Trump always helps out Putin. This is your short-hand analysis. It is how you can easily know that this war is part of Putin’s plan.

He never needed a clean casus belli. He never needed public support. All he needed was ambiguity, media complacency, and the illusion of indecision. That was what "two weeks" was always about. Not delay, not cowardice, but the performative stretching of the Overton Window. Each day he pushed the narrative slightly further—testing the public’s tolerance, playing media against itself, wearing down resistance. It was consent manufacturing, not hesitation.


So where are the TACO chorus now? Quiet. Hoping you forget what they said. Hoping you don’t notice they missed the obvious: that Trump was always going to do this because he had permission to do this. From Putin. From the Axis. From the web of authoritarian alliances that see chaos in the Middle East not as a crisis—but as opportunity.


We warned you. We laid out the model. The Analyst Report mapped the vectors of escalation, the chain of incentives, the strategic pivot post-Spiderweb. And it wasn’t about hunches or hot takes. It was about method. Doctrine. Pattern recognition.

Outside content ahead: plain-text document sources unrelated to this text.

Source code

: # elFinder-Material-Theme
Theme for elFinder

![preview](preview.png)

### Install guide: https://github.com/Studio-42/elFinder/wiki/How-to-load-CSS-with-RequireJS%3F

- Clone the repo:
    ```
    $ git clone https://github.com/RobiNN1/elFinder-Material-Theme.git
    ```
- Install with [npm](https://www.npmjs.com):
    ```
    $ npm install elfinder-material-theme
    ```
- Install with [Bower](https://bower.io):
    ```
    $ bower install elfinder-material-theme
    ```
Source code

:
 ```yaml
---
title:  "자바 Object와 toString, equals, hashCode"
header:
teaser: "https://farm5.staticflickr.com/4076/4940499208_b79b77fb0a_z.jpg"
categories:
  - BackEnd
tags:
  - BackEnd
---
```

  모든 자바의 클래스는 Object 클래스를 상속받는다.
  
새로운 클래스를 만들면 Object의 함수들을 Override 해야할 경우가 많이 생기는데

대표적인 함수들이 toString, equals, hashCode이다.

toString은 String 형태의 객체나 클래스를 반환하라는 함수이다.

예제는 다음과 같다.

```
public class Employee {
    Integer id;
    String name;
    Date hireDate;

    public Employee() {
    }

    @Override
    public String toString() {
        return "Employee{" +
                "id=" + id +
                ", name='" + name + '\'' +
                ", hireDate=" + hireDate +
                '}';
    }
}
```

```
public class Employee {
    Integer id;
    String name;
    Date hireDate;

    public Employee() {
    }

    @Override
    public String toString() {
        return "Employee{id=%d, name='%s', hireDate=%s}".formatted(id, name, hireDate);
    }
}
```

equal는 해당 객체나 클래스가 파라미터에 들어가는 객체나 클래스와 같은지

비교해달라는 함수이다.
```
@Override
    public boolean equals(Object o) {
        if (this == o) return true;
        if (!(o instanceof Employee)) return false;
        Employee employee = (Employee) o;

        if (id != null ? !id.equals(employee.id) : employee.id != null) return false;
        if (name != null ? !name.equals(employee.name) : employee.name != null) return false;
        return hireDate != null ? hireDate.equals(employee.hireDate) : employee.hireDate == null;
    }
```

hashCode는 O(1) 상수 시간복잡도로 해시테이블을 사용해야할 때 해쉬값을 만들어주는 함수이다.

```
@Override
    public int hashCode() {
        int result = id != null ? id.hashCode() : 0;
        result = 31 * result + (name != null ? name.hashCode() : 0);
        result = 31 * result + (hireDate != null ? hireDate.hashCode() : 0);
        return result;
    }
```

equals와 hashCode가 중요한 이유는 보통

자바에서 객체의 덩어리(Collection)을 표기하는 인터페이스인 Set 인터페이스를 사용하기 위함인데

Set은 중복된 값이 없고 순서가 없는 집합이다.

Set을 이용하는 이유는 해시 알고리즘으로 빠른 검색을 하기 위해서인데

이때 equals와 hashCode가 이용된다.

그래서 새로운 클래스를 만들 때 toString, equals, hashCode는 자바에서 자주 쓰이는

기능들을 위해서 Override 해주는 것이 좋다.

If you were one of the many who mocked those who said Trump would start a war—this is your moment to stop talking and start listening. The world is more dangerous now because people like you refused to accept the evidence of coordination. The time for learning is here. The time for denial is over.


You were wrong. Not just tactically. But fundamentally. And if we’re going to stop what comes next, we need to start from the right set of assumptions. The ones grounded in geopolitical reality—not wishful thinking.